GKV-Verband: Krankenkassen verzeichnen im Jahr 2019 Milliardenverluste
Es ist das erste Minus seit dem Jahr 2015. Im Jahr 2018 hatte der Einnahmeüberschuss der Kassen dem Bundesgesundheitsministerium zufolge zwei Milliarden Euro betragen. Die Chefin des GKV-Spitzenverbands, Doris Pfeiffer, sagte gegenüber den Zeitungen der Funke-Mediengruppe:
Das Defizit für 2019 wird über eine Milliarde Euro betragen.
Als Grund führte sie unter anderem teure Gesetzesvorhaben der Regierung an. Die meisten Krankenkassen werden Pfeiffer zufolge ihren Zusatzbeitrag im Jahr 2020 noch nicht erhöhen müssen. Erst im Folgejahr werde es wohl zu höheren Beiträgen kommen, sagte sie.

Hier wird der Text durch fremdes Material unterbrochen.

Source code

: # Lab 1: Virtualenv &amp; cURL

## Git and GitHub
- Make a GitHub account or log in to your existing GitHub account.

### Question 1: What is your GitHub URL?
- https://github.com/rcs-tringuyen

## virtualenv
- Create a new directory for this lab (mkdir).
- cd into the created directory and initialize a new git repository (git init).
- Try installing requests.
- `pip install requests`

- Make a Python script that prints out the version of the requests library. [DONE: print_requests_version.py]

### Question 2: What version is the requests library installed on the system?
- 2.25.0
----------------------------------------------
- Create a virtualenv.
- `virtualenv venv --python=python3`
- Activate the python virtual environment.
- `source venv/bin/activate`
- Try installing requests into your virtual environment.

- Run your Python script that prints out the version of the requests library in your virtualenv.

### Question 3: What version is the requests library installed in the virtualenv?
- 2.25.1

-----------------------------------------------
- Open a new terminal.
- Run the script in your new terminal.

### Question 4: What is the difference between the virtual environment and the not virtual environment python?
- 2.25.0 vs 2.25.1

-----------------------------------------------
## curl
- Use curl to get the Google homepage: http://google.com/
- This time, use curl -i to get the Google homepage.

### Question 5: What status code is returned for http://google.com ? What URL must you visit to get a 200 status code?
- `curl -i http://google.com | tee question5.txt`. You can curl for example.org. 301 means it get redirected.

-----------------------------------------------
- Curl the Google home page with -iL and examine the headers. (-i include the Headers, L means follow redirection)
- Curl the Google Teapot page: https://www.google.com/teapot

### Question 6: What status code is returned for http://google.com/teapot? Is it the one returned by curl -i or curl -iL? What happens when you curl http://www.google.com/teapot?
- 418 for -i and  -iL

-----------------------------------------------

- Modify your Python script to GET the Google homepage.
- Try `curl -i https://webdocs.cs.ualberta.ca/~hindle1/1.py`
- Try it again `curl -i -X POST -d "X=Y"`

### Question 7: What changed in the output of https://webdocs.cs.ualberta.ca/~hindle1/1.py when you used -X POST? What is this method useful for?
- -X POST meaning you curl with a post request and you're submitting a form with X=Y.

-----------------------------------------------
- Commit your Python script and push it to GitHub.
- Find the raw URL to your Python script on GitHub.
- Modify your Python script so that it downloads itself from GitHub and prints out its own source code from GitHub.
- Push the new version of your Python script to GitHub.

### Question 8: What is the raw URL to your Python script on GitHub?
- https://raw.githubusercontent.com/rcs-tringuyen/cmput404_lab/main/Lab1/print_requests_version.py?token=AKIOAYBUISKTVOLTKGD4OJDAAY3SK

Laut dem Bundesgesundheitsministerium lagen die Finanzreserven Ende September 2019 bei rund 20,6 Milliarden Euro – etwa dem Vierfachen der gesetzlich vorgeschriebenen Mindestreserve. Auf Geheiß der Politik müssen besonders hohe Reserven vom neuen Jahr an abgebaut werden. Gesundheitsminister Jens Spahn (CDU) nannte das Minus in den Bilanzen der Kassen im Herbst "ein unechtes Defizit", das durch den Abbau der Rücklagen entstehe. GKV-Chefin Pfeiffer kritisierte dagegen zuletzt die Verpflichtung, Reserven nun "stärker abzubauen, als für eine nachhaltige Finanzplanung geboten wäre".

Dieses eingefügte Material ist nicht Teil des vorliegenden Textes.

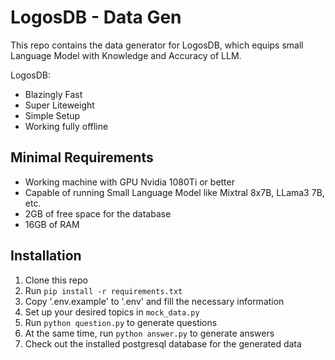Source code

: # LogosDB - Data Gen

This repo contains the data generator for LogosDB, which equips small Language Model with Knowledge and Accuracy of LLM.

LogosDB:

- Blazingly Fast
- Super Liteweight
- Simple Setup
- Working fully offline

## Minimal Requirements

- Working machine with GPU Nvidia 1080Ti or better
- Capable of running Small Language Model like Mixtral 8x7B, LLama3 7B, etc.
- 2GB of free space for the database
- 16GB of RAM

## Installation

1. Clone this repo
2. Run `pip install -r requirements.txt`
3. Copy '.env.example' to '.env' and fill the necessary information
4. Set up your desired topics in `mock_data.py`
5. Run `python question.py` to generate questions
6. At the same time, run `python answer.py` to generate answers
7. Check out the installed postgresql database for the generated data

Pfeiffer nannte die Entwicklung nun "alarmierend", weil auch Rekordeinnahmen der Krankenkassen den Verlust nicht hätten verhindern können. Der Grund dafür seien stark steigende Ausgaben. Die Entwicklung habe sich während des Jahres sogar noch beschleunigt. Dies liege einerseits am medizinischen Fortschritt, andererseits an den Kosten verursachenden Gesetzen der Bundesregierung. Pfeiffer sagte:
Allein durch das Terminservicegesetz und das Pflegepersonal-Stärkungsgesetz kommen auf die Krankenkassen im nächsten Jahr rund fünf Milliarden Euro an Mehrausgaben zu.

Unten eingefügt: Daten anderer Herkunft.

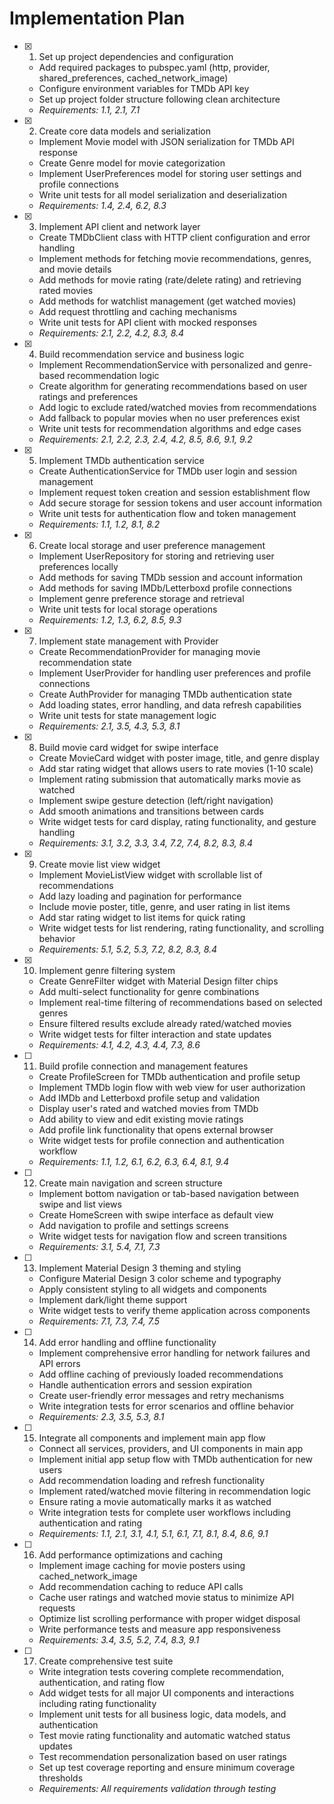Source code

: # Implementation Plan

- [x] 1. Set up project dependencies and configuration
  - Add required packages to pubspec.yaml (http, provider, shared_preferences, cached_network_image)
  - Configure environment variables for TMDb API key
  - Set up project folder structure following clean architecture
  - _Requirements: 1.1, 2.1, 7.1_

- [x] 2. Create core data models and serialization
  - Implement Movie model with JSON serialization for TMDb API response
  - Create Genre model for movie categorization
  - Implement UserPreferences model for storing user settings and profile connections
  - Write unit tests for all model serialization and deserialization
  - _Requirements: 1.4, 2.4, 6.2, 8.3_

- [x] 3. Implement API client and network layer
  - Create TMDbClient class with HTTP client configuration and error handling
  - Implement methods for fetching movie recommendations, genres, and movie details
  - Add methods for movie rating (rate/delete rating) and retrieving rated movies
  - Add methods for watchlist management (get watched movies)
  - Add request throttling and caching mechanisms
  - Write unit tests for API client with mocked responses
  - _Requirements: 2.1, 2.2, 4.2, 8.3, 8.4_

- [x] 4. Build recommendation service and business logic
  - Implement RecommendationService with personalized and genre-based recommendation logic
  - Create algorithm for generating recommendations based on user ratings and preferences
  - Add logic to exclude rated/watched movies from recommendations
  - Add fallback to popular movies when no user preferences exist
  - Write unit tests for recommendation algorithms and edge cases
  - _Requirements: 2.1, 2.2, 2.3, 2.4, 4.2, 8.5, 8.6, 9.1, 9.2_

- [x] 5. Implement TMDb authentication service
  - Create AuthenticationService for TMDb user login and session management
  - Implement request token creation and session establishment flow
  - Add secure storage for session tokens and user account information
  - Write unit tests for authentication flow and token management
  - _Requirements: 1.1, 1.2, 8.1, 8.2_

- [x] 6. Create local storage and user preference management
  - Implement UserRepository for storing and retrieving user preferences locally
  - Add methods for saving TMDb session and account information
  - Add methods for saving IMDb/Letterboxd profile connections
  - Implement genre preference storage and retrieval
  - Write unit tests for local storage operations
  - _Requirements: 1.2, 1.3, 6.2, 8.5, 9.3_

- [x] 7. Implement state management with Provider
  - Create RecommendationProvider for managing movie recommendation state
  - Implement UserProvider for handling user preferences and profile connections
  - Create AuthProvider for managing TMDb authentication state
  - Add loading states, error handling, and data refresh capabilities
  - Write unit tests for state management logic
  - _Requirements: 2.1, 3.5, 4.3, 5.3, 8.1_

- [x] 8. Build movie card widget for swipe interface
  - Create MovieCard widget with poster image, title, and genre display
  - Add star rating widget that allows users to rate movies (1-10 scale)
  - Implement rating submission that automatically marks movie as watched
  - Implement swipe gesture detection (left/right navigation)
  - Add smooth animations and transitions between cards
  - Write widget tests for card display, rating functionality, and gesture handling
  - _Requirements: 3.1, 3.2, 3.3, 3.4, 7.2, 7.4, 8.2, 8.3, 8.4_

- [x] 9. Create movie list view widget
  - Implement MovieListView widget with scrollable list of recommendations
  - Add lazy loading and pagination for performance
  - Include movie poster, title, genre, and user rating in list items
  - Add star rating widget to list items for quick rating
  - Write widget tests for list rendering, rating functionality, and scrolling behavior
  - _Requirements: 5.1, 5.2, 5.3, 7.2, 8.2, 8.3, 8.4_

- [x] 10. Implement genre filtering system
  - Create GenreFilter widget with Material Design filter chips
  - Add multi-select functionality for genre combinations
  - Implement real-time filtering of recommendations based on selected genres
  - Ensure filtered results exclude already rated/watched movies
  - Write widget tests for filter interaction and state updates
  - _Requirements: 4.1, 4.2, 4.3, 4.4, 7.3, 8.6_

- [ ] 11. Build profile connection and management features
  - Create ProfileScreen for TMDb authentication and profile setup
  - Implement TMDb login flow with web view for user authorization
  - Add IMDb and Letterboxd profile setup and validation
  - Display user's rated and watched movies from TMDb
  - Add ability to view and edit existing movie ratings
  - Add profile link functionality that opens external browser
  - Write widget tests for profile connection and authentication workflow
  - _Requirements: 1.1, 1.2, 6.1, 6.2, 6.3, 6.4, 8.1, 9.4_

- [ ] 12. Create main navigation and screen structure
  - Implement bottom navigation or tab-based navigation between swipe and list views
  - Create HomeScreen with swipe interface as default view
  - Add navigation to profile and settings screens
  - Write widget tests for navigation flow and screen transitions
  - _Requirements: 3.1, 5.4, 7.1, 7.3_

- [ ] 13. Implement Material Design 3 theming and styling
  - Configure Material Design 3 color scheme and typography
  - Apply consistent styling to all widgets and components
  - Implement dark/light theme support
  - Write widget tests to verify theme application across components
  - _Requirements: 7.1, 7.3, 7.4, 7.5_

- [ ] 14. Add error handling and offline functionality
  - Implement comprehensive error handling for network failures and API errors
  - Add offline caching of previously loaded recommendations
  - Handle authentication errors and session expiration
  - Create user-friendly error messages and retry mechanisms
  - Write integration tests for error scenarios and offline behavior
  - _Requirements: 2.3, 3.5, 5.3, 8.1_

- [ ] 15. Integrate all components and implement main app flow
  - Connect all services, providers, and UI components in main app
  - Implement initial app setup flow with TMDb authentication for new users
  - Add recommendation loading and refresh functionality
  - Implement rated/watched movie filtering in recommendation logic
  - Ensure rating a movie automatically marks it as watched
  - Write integration tests for complete user workflows including authentication and rating
  - _Requirements: 1.1, 2.1, 3.1, 4.1, 5.1, 6.1, 7.1, 8.1, 8.4, 8.6, 9.1_

- [ ] 16. Add performance optimizations and caching
  - Implement image caching for movie posters using cached_network_image
  - Add recommendation caching to reduce API calls
  - Cache user ratings and watched movie status to minimize API requests
  - Optimize list scrolling performance with proper widget disposal
  - Write performance tests and measure app responsiveness
  - _Requirements: 3.4, 3.5, 5.2, 7.4, 8.3, 9.1_

- [ ] 17. Create comprehensive test suite
  - Write integration tests covering complete recommendation, authentication, and rating flow
  - Add widget tests for all major UI components and interactions including rating functionality
  - Implement unit tests for all business logic, data models, and authentication
  - Test movie rating functionality and automatic watched status updates
  - Test recommendation personalization based on user ratings
  - Set up test coverage reporting and ensure minimum coverage thresholds
  - _Requirements: All requirements validation through testing_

Weil die meisten Kassen einen Teil ihrer Rücklagen auflösen würden, könnten sie aber ihre Zusatzbeiträge im Jahr 2020 stabil halten. Der GKV-Spitzenverband hatte bereits im Sommer vor deutlichen Ausgabenrisiken gewarnt.
Nach einer im Oktober veröffentlichten Prognose im Auftrag der Bertelsmann Stiftung droht den gesetzlichen Krankenkassen im Jahr 2040 ein Minus von fast 50 Milliarden Euro, wenn die Politik nicht frühzeitig gegensteuert. Der Beitragssatz müsste demnach von derzeit 14,6 Prozent bis zum Jahr 2040 schrittweise auf 16,9 Prozent erhöht werden, um erwartete Ausgabensteigerungen abzudecken.
Wie die Autoren vom Institut für Gesundheits- und Sozialforschung weiter schrieben, zeichne sich ab, dass sich spätestens ab Mitte der 2020er-Jahre die Schere zwischen Gesundheitsausgaben und Beitragseinnahmen "wieder in Richtung Defizit" öffnen werde. Ein wesentlicher Treiber sei die demografische Entwicklung, mit einem steigenden Anteil älterer Menschen, die eher Gesundheitsleistungen in Anspruch nehmen. Vor allem aber sinke mit dem Eintritt der geburtenstarken Jahrgänge ins Rentenalter deren Beitrag zu den GKV-Einnahmen.